▸ **THE TASK**: Establish how many lines in the records below include the word "things"; respond with that number only.

▸ **MATERIAL FOR THE TASK**:
Start of Block

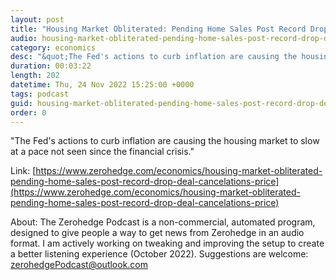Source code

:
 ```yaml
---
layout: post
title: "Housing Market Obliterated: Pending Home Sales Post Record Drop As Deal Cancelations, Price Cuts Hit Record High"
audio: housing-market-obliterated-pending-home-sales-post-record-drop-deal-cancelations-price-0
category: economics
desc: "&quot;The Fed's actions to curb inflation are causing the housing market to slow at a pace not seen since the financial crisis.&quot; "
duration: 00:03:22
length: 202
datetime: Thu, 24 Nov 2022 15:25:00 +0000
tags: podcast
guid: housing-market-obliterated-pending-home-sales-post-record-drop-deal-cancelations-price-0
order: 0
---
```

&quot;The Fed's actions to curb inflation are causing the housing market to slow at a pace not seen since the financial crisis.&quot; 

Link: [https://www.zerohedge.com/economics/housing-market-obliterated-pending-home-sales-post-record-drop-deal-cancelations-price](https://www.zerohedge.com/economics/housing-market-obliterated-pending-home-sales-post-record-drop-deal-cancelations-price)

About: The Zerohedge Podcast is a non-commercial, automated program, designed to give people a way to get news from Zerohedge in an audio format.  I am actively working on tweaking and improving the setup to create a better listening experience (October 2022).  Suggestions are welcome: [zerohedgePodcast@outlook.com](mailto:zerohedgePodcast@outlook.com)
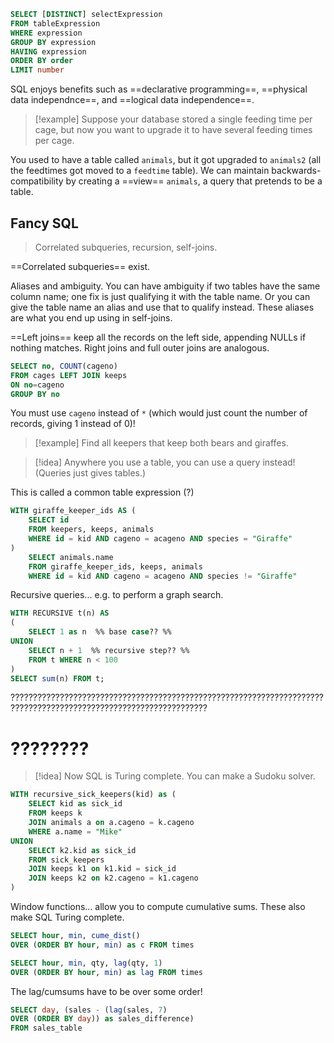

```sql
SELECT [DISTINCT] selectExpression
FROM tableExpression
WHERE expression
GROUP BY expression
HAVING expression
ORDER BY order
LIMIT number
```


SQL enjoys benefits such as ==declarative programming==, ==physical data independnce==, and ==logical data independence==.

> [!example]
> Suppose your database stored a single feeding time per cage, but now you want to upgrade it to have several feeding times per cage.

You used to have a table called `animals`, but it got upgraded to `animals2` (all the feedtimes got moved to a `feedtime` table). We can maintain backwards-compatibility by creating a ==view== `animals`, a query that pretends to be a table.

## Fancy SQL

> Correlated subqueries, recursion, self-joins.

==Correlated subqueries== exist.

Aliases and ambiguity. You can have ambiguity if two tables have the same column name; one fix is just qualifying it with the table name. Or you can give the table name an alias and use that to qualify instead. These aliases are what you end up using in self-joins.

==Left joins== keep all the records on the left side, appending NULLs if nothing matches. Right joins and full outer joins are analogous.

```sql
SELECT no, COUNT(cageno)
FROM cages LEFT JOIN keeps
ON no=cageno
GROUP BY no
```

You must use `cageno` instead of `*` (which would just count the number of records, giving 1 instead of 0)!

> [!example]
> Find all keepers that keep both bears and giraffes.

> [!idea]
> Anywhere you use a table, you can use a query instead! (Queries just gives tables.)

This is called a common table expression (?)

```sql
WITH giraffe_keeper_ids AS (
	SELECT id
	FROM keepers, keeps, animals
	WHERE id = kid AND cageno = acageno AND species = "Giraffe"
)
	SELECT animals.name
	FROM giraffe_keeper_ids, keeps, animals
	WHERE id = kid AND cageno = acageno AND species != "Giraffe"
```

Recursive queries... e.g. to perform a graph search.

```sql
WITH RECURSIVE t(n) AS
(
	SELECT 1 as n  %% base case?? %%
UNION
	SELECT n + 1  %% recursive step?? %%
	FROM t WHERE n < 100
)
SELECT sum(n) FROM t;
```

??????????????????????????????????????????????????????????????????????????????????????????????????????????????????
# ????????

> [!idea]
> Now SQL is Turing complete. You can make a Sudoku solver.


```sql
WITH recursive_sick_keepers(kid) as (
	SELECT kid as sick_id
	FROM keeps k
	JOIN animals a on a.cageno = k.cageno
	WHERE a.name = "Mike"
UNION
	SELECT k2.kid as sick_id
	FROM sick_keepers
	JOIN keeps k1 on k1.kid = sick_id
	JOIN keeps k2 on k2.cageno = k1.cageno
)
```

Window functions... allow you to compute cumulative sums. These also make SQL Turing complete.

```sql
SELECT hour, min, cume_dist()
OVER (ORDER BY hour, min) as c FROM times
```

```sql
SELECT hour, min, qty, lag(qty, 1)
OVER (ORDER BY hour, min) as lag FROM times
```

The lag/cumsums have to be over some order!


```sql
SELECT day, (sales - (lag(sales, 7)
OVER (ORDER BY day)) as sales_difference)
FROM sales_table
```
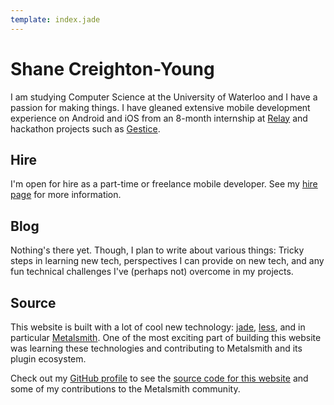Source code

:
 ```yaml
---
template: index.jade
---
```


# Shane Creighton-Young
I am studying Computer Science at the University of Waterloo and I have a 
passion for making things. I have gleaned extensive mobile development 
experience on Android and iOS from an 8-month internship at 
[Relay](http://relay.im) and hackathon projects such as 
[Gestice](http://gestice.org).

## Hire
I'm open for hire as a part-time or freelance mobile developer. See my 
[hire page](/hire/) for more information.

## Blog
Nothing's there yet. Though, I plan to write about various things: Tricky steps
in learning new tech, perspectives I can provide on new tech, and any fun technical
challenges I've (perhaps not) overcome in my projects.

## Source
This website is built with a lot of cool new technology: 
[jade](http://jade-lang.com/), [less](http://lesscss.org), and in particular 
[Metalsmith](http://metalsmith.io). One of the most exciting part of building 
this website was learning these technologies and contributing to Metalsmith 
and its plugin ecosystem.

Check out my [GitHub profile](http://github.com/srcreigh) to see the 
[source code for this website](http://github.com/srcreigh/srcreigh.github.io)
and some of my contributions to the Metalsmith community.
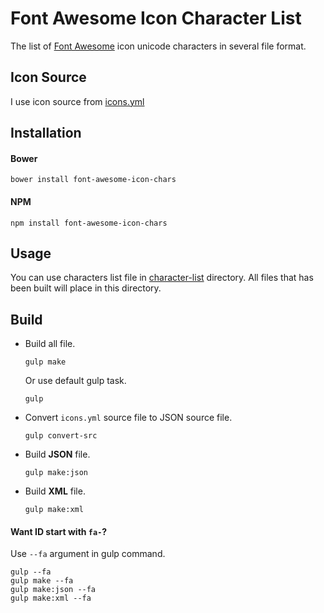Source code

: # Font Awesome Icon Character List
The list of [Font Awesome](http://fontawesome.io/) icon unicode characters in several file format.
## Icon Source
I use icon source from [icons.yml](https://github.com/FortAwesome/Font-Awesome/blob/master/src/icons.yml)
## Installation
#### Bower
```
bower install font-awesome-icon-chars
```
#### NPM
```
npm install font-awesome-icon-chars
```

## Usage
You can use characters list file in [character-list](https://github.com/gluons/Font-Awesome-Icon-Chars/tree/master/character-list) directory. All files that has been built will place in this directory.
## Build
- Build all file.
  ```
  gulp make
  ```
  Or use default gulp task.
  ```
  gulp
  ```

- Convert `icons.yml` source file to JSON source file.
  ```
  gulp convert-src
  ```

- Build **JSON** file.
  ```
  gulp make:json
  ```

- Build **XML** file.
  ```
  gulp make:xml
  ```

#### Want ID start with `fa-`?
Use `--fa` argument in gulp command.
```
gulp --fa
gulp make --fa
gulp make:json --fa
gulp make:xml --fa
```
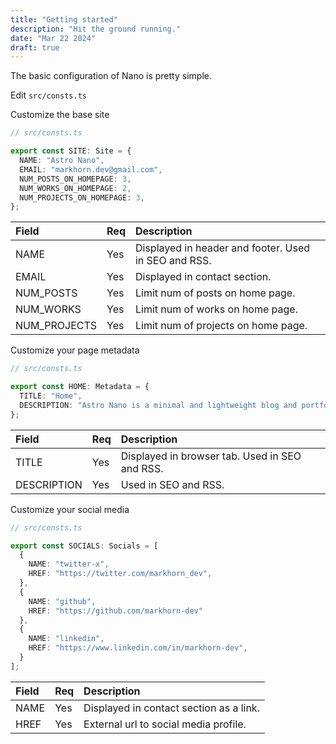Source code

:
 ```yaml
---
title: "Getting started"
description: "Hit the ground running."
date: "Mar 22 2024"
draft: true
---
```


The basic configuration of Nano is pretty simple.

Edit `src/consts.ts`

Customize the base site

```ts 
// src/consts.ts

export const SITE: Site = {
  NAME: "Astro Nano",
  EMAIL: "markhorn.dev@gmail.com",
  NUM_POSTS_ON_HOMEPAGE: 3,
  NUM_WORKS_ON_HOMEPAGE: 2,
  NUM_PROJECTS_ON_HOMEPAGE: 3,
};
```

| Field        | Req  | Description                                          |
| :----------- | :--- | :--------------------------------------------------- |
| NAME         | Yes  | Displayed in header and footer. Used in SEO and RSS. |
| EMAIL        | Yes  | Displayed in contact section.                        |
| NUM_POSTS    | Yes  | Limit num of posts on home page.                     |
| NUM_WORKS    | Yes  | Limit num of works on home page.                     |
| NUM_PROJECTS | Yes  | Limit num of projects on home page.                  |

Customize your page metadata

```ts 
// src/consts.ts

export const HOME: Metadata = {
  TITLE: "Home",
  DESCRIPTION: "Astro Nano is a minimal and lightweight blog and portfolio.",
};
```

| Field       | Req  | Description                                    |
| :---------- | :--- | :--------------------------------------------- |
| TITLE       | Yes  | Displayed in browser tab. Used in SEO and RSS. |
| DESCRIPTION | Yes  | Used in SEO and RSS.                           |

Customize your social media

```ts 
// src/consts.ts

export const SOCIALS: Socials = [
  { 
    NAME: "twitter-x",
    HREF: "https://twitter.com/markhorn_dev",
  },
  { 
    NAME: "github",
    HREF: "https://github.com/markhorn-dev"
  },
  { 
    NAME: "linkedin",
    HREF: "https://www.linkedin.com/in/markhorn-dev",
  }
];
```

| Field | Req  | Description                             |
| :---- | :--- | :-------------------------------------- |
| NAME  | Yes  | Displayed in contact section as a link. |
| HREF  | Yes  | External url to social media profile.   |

End of Block
Start of Block

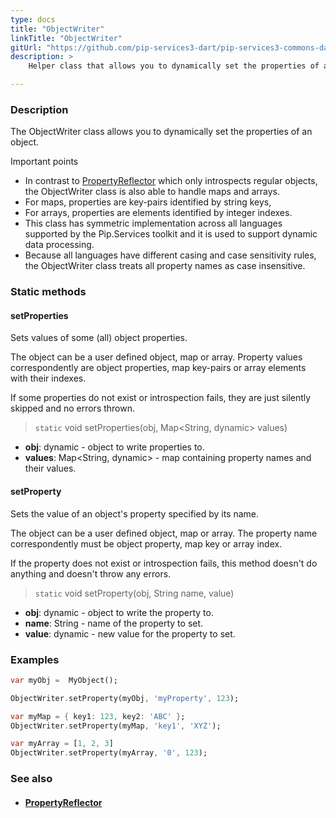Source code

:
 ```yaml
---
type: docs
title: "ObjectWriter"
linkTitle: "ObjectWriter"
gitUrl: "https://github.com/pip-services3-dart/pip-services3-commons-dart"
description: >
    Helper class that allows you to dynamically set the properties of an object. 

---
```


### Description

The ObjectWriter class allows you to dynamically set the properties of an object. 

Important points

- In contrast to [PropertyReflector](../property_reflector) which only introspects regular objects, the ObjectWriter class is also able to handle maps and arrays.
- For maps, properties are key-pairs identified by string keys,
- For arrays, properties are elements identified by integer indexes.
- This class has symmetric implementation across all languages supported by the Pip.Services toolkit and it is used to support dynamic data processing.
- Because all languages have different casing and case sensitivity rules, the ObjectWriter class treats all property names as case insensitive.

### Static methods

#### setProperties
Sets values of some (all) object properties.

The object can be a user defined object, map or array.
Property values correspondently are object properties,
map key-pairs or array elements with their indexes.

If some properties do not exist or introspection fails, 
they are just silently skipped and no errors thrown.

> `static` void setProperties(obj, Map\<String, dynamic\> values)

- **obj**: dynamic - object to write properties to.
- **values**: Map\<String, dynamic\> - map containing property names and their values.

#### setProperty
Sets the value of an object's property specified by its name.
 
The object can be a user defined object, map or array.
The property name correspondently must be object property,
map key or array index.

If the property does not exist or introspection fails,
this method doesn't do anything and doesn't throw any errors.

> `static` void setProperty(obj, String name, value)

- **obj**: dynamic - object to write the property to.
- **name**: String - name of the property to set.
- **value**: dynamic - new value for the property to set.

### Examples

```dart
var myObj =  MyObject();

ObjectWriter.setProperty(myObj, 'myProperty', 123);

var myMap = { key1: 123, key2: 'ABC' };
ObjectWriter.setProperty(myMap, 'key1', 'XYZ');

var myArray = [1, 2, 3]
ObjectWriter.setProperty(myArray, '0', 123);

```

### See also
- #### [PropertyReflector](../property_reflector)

End of Block

▸ **EXPECTED ANSWER**: 2